Hezekiah (alluding to the 13th Old Testament king of Judah) recalls Puritan naming practices, and the surname is likely meant to allude to both the New England town and its well-remembered witchcraft scandal. Do both names suggest a Puritan narrator? Does the fact that he is drinking wine while he lectures an insect as if it were a fellow human imply his inebriated state of mind? Does his revised comment to the bee, "Will I admit you to a share" of the wine, irreverently allude to the Puritan practice of restricting participation in the Lord's Supper, which includes sacramental wine? Are the added references to the threat of "king-birds," the "Pharaoh," and "a sea of red" intended to recall the early flight of the Puritans from royal persecution and the parallel they drew between their Atlantic crossing and the Israelites at the Red (Reed) Sea? On the one hand, the narrator seems to be a dramatization of Mandevillean anti-clericalism, whereas on the other hand, his views seem to reflect pious thought corrupted by the Mandevillean defense of luxury in The Grumbling Hive (I 705), later included in Fable of the Bees (1714). The symbolic use of the bee to represent exemplary industriousness (inverted in Freneau's poem) was popular before the 18th Century. Shakespeare's King Henry the Fifth, for instance, mentions that "the work of honeybees, / Creatures that by a rule in nature teach / The act of order to a peopled kingdom." Puritans knew this tradition, as is evident in the "Mole-hill" poem included in the 1673 London edition of Wigglesworth's The Day of Doom. Did Freneau also know Christian interpretations of the bee as a natural type for spiritual meanings, as when Roger Williams says that the "Soul is Bee-like" (cf. The Cambridge Platform, Jonathan Edwards' "Images and Shadows of Divine Things," and James Hervey's Meditations)? But a honeybee is specified, finally in Freneau's revision. Freneau's contemporaries believed that

the honeybee immigrated (perhaps with the Puritans) to the new World: "The honey-bee is not a native of our continent .... The Indians concur with us in the tradition that it was brought from Europe; but when, and by whom, we know not" (Thomas Jefferson, Notes on the State of Virginia); "The bee, / A more adventurous colonist than man, I With whom he came across the eastern deep, / Fills the savannas with his murmurings" (William Cullen Bryant, "The Prairies). (European honeybees, said in Washington Irving's A Tour of the Prairies and The Adventures of Captain Bonneville to be the heralds of civilization, were indeed introduced in North America by settlers from Europe.)

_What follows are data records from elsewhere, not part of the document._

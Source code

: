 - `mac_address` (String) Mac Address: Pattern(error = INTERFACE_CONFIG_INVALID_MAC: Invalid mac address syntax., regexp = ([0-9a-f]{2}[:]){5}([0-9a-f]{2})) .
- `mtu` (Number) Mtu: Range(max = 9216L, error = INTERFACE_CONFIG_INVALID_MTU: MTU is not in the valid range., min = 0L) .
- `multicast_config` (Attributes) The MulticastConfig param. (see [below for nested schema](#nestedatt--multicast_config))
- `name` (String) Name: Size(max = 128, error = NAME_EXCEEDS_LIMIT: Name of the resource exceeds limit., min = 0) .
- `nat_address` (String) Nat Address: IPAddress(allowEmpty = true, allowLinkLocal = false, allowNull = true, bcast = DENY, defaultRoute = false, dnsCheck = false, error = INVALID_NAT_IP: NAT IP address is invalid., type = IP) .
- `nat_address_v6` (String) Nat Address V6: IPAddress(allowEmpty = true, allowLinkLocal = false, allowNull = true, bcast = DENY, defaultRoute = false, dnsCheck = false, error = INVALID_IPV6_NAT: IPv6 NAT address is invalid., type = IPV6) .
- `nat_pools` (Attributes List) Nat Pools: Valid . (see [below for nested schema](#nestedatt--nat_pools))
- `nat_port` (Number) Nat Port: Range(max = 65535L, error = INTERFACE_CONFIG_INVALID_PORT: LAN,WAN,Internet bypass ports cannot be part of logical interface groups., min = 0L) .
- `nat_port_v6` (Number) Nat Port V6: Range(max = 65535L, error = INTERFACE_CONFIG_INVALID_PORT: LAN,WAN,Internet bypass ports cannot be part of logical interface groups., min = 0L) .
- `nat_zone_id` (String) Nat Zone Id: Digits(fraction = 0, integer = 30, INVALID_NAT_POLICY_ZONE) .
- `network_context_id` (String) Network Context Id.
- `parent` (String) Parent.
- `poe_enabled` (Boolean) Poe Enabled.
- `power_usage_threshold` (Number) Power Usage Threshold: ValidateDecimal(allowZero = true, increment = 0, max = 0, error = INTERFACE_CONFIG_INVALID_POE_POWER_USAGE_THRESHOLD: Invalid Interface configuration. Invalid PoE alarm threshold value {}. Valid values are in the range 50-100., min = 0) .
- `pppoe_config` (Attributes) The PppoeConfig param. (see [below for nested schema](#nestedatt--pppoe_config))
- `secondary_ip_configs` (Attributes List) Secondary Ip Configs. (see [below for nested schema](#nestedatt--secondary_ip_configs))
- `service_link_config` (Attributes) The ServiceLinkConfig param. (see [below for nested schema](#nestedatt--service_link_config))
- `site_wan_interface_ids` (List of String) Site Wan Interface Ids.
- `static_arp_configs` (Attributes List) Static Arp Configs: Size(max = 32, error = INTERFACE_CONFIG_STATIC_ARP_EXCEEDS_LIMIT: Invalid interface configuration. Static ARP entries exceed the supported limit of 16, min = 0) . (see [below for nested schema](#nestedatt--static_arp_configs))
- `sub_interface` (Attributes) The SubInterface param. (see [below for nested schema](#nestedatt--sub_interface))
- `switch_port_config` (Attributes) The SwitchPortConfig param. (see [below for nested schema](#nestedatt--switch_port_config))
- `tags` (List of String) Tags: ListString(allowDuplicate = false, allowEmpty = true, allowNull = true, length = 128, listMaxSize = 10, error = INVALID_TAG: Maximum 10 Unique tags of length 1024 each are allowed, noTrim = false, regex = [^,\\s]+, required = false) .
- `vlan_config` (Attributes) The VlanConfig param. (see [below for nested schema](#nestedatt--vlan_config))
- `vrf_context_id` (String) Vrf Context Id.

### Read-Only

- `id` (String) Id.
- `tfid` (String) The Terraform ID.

In short, is the fate of the honeybee in the poem meant to satirize the fate of Puritanism-both represented as arriving on "vagrant wing" and simply "miss[ing their] way?" The Puritans were hardly immune from ridicule in certain 18th-century circles. Or is Freneau's "On a Honey Bee," a perennial favorite of anthologists, only an Enlightenment lesson on moderation or temperance that compares "men [and] bees" in the manner of, say, Bernard de Mandeville? If so, is such an alleged Gray-like moral oddly compromised by both an equivocating humorous tone and an unreliable narrator? And if the poem is intended as a lesson, why would the author bother to specifically designate a honeybee in his revision of the poem?